Function description:
RIPrun( FUNCTION ):
- first pushes a dummy stack (only 32 bytes) on the stack and returns from the interrupt.
- The return address programmed in the dummy stack is in the same function code, so that the rest of the code executes as being in the process-thread mode (instead of having the interrupt priority)
- Once returned in the thread mode the code calls the function FUNCTION. This is a normal
function call (e.g. the stack is saved again by the processor mechanism)
- At return it generates a software triggered interrupt SVC to restore STACK
SVC_HANDLER
- Determines which SVC code was called.
- In case other code a traditional IntHandler is executed
- Otherwise we call RIPrestore who clean up the original interrupt stack.
NOTE: Why we restore stack in the SVC instead of using the RIPrun? Cortex CPU can process
two types of threading model, using one or two different stacks (PSP/MSP) when in appropriate mode.
Hence the original stack is being saved on a stack that is depending on the threading model.
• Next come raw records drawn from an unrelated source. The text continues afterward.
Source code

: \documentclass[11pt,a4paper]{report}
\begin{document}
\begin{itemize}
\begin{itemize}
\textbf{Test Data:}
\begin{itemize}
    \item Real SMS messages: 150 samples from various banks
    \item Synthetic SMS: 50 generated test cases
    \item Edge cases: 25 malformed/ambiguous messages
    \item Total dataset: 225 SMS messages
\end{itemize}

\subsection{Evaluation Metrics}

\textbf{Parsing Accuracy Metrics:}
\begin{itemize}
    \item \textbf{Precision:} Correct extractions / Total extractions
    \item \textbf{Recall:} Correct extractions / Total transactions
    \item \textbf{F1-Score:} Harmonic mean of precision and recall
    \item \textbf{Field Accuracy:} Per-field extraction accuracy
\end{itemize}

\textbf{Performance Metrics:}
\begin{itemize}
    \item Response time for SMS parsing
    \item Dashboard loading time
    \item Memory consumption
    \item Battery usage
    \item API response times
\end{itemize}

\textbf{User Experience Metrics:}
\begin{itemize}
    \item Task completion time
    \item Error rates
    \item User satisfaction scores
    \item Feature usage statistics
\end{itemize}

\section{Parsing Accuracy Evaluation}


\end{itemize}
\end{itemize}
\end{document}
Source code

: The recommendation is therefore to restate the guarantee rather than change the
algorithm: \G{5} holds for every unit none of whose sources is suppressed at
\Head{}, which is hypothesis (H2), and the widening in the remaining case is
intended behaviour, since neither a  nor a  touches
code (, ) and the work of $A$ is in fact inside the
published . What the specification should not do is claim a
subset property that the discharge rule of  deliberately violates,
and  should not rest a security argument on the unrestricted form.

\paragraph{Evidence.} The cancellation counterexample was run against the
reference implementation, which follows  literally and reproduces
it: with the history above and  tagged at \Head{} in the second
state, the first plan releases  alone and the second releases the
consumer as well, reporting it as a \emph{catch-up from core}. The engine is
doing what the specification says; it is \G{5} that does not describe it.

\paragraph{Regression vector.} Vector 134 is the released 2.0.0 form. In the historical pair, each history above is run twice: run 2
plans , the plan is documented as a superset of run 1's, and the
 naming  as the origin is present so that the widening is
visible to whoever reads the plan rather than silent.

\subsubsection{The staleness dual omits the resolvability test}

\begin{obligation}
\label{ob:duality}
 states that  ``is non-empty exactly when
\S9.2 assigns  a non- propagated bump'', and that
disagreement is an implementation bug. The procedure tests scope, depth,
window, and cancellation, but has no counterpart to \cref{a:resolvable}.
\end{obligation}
The
SVC call ensures that the processor recovers the stack appropriately.
MAJOR differences from Sippey code:
1st use of defines to decide which priority levels and callback procedures to use;
2nd all implementation are done using inline assembly from GCC
3rd use of naked "C" functions to limit overhead due to function call
4th RIPrun function locally encodes the return address (ADDW R0, PC,16 ; SKIP 8 Instruction from here) to ease the code.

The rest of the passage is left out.